SOURCE DATA below:

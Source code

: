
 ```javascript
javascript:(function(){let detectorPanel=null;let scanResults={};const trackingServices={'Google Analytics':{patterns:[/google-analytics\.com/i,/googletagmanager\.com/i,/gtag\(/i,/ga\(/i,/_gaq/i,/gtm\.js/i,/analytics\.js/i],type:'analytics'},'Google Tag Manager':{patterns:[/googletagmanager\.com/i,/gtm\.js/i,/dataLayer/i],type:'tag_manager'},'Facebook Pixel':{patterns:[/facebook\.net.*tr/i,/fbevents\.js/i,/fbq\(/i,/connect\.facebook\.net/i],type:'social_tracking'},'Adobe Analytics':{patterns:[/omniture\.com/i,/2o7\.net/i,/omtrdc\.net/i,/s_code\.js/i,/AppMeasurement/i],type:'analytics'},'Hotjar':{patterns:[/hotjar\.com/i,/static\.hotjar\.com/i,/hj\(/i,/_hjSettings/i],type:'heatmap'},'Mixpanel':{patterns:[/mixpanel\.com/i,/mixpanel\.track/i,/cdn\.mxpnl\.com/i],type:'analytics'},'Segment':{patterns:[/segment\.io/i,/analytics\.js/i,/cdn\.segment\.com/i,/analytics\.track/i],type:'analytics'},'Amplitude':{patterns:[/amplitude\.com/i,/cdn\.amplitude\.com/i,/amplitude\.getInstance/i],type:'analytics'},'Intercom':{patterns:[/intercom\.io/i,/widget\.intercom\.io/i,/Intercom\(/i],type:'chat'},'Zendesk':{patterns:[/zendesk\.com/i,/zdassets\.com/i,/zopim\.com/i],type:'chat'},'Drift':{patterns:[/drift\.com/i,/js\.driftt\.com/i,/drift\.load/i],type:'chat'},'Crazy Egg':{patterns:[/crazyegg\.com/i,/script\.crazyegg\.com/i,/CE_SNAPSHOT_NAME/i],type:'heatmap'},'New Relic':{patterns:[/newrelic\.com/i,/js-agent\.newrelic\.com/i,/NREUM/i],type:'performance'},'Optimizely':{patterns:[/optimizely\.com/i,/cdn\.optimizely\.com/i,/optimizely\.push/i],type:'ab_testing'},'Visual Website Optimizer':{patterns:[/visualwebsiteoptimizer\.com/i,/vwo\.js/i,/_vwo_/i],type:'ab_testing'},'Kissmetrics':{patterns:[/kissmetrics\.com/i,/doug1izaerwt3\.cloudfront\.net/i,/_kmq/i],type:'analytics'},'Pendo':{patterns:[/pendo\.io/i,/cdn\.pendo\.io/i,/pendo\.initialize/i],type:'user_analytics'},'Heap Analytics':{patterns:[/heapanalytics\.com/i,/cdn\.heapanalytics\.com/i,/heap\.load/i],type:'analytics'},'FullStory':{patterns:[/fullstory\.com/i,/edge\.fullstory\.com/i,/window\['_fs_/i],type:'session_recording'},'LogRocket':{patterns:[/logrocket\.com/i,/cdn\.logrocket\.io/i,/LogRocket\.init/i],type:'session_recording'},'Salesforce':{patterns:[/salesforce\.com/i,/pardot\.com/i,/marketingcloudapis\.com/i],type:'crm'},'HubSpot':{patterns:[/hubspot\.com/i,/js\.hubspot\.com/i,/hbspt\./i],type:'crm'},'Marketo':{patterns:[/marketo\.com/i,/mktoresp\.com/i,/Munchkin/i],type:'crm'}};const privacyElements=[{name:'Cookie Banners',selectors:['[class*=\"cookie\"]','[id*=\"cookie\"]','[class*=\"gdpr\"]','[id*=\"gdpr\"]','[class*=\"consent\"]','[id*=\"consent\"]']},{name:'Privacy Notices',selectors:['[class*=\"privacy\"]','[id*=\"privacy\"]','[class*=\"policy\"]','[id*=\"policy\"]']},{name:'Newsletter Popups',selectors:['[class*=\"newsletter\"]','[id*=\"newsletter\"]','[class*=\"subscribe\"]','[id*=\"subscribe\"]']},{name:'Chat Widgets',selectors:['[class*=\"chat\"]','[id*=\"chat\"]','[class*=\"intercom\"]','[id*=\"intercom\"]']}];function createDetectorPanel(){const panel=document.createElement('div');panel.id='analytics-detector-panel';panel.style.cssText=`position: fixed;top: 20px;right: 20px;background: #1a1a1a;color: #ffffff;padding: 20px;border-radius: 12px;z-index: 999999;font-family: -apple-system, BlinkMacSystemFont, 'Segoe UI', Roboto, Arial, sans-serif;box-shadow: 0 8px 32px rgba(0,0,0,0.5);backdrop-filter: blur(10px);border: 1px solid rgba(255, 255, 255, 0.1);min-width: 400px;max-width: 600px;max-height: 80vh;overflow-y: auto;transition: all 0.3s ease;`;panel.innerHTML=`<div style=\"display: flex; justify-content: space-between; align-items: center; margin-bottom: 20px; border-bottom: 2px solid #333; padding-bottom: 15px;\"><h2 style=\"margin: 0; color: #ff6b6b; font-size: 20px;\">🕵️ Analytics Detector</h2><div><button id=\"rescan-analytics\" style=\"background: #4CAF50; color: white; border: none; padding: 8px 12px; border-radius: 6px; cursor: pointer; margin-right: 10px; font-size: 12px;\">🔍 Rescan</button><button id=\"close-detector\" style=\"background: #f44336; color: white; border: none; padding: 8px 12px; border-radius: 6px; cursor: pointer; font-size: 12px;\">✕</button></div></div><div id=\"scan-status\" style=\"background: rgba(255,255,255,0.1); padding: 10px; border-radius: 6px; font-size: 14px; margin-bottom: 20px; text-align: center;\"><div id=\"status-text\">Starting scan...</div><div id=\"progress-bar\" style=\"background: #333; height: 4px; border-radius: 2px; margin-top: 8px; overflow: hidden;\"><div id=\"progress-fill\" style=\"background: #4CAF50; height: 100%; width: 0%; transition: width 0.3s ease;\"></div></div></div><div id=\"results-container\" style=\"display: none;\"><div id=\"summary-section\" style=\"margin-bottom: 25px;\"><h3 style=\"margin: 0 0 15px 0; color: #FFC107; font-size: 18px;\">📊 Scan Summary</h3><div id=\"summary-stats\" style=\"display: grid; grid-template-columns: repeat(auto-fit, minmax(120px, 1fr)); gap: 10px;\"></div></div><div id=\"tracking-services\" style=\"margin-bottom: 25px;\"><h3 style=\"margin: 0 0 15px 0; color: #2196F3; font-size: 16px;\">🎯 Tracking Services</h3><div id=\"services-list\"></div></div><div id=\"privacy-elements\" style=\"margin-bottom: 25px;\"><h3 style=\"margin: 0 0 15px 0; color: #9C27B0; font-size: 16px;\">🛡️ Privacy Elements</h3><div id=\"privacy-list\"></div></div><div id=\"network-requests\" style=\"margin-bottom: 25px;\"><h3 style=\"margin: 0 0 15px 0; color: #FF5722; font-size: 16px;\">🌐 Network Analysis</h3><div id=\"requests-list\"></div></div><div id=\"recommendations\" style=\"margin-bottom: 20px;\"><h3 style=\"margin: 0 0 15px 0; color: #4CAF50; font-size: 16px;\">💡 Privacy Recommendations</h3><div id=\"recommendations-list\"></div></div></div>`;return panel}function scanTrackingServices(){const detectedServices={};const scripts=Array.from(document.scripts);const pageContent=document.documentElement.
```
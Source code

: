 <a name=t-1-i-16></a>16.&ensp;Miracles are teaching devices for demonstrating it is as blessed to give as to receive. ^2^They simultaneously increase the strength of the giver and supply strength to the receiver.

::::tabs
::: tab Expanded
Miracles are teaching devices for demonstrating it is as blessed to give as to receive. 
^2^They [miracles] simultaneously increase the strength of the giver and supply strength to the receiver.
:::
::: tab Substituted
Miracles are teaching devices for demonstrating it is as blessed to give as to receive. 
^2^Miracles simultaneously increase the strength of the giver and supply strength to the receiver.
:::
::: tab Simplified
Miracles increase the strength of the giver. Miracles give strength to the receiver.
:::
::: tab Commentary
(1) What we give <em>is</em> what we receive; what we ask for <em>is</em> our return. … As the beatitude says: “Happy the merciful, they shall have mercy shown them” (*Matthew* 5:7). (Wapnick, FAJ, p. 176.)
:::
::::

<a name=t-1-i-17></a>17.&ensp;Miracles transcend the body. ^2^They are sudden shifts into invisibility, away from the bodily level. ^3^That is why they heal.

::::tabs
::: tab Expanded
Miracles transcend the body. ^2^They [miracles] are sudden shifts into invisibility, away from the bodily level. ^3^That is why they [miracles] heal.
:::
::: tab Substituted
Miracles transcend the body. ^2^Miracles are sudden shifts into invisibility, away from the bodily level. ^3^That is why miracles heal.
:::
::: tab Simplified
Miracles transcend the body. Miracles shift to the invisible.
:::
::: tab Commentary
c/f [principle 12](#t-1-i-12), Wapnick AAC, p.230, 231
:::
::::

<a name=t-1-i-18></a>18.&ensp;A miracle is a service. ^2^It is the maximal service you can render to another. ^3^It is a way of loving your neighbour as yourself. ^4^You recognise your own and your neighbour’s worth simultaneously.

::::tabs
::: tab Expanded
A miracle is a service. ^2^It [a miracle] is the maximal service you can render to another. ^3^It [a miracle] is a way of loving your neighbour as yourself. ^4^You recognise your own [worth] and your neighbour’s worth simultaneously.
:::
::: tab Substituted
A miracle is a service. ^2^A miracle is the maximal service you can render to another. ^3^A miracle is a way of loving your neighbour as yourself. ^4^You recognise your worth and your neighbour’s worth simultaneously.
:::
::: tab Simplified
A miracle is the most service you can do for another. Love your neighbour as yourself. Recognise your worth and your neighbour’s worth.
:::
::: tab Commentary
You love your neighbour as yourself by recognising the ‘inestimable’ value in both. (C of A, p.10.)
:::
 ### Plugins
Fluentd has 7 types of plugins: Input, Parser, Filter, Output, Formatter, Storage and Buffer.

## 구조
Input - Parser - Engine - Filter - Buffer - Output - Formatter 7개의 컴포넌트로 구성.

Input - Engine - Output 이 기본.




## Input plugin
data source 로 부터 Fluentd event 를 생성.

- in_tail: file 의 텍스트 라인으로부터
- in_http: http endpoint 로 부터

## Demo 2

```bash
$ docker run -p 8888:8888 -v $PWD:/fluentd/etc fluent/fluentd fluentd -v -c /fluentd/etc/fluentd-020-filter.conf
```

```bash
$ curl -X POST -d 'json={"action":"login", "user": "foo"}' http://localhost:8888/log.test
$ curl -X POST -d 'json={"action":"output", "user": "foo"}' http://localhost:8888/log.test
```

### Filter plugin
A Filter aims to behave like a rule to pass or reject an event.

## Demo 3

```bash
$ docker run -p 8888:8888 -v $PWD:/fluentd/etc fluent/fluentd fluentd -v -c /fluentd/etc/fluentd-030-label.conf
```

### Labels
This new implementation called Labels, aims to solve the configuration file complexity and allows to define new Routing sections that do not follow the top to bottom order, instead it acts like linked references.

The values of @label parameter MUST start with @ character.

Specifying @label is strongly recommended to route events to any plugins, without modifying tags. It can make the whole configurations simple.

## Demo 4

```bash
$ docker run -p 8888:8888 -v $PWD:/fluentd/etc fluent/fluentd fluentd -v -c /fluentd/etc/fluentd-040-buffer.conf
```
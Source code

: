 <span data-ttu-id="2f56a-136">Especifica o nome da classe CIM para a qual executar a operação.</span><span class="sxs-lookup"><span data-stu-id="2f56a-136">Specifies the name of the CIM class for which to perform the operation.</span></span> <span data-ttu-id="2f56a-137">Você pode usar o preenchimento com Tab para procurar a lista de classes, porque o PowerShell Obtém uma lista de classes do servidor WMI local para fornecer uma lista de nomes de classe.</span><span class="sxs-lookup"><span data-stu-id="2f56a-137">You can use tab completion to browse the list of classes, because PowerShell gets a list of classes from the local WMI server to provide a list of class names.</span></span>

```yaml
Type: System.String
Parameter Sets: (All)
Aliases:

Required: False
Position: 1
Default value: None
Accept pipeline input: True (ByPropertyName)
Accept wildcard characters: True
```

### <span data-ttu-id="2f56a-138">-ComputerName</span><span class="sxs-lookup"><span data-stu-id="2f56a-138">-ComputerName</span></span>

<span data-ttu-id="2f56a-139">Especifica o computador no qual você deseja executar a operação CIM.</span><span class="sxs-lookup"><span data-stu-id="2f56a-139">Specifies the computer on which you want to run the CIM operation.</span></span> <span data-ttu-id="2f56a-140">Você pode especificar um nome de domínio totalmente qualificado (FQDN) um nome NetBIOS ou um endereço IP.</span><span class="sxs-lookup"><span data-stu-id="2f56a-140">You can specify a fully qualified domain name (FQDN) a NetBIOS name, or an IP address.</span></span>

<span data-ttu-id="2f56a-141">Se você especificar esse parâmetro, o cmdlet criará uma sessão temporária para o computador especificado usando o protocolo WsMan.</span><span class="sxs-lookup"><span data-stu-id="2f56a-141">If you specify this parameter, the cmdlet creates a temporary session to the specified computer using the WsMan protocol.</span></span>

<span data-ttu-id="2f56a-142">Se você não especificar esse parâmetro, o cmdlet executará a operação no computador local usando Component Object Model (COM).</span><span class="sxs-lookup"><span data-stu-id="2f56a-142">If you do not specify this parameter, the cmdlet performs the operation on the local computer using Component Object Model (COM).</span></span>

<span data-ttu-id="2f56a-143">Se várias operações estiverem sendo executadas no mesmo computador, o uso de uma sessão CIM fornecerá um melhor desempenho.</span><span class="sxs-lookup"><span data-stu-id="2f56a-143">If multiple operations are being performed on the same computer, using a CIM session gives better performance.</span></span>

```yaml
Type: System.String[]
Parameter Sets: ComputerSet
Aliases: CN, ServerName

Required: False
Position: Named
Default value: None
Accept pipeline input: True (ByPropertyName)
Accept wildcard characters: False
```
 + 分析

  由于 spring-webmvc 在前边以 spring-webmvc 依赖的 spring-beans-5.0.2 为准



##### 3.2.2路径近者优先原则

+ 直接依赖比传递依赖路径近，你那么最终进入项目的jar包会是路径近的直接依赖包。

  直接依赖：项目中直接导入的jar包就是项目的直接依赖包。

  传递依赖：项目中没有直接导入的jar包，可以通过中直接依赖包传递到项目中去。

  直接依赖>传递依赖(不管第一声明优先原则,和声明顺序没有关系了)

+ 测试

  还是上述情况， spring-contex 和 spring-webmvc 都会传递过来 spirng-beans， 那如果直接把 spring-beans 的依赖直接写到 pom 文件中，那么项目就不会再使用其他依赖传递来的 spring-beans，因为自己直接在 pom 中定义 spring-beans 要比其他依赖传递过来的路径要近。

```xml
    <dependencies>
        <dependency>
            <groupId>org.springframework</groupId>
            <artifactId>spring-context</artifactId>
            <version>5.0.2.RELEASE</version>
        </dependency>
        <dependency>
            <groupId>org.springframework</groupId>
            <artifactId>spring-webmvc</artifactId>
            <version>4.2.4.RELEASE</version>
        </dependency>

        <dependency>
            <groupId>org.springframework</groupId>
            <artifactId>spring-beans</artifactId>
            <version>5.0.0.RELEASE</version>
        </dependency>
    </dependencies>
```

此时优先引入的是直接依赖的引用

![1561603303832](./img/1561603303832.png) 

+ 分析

End of SOURCE DATA.

__TASK DIRECTIONS__. Where does "maximal" appear in the records above? Copy each line that holds it.

__EXERCISE RESULT__.
<a name=t-1-i-18></a>18.&ensp;A miracle is a service. ^2^It is the maximal service you can render to another. ^3^It is a way of loving your neighbour as yourself. ^4^You recognise your own and your neighbour’s worth simultaneously.
A miracle is a service. ^2^It [a miracle] is the maximal service you can render to another. ^3^It [a miracle] is a way of loving your neighbour as yourself. ^4^You recognise your own [worth] and your neighbour’s worth simultaneously.
A miracle is a service. ^2^A miracle is the maximal service you can render to another. ^3^A miracle is a way of loving your neighbour as yourself. ^4^You recognise your worth and your neighbour’s worth simultaneously.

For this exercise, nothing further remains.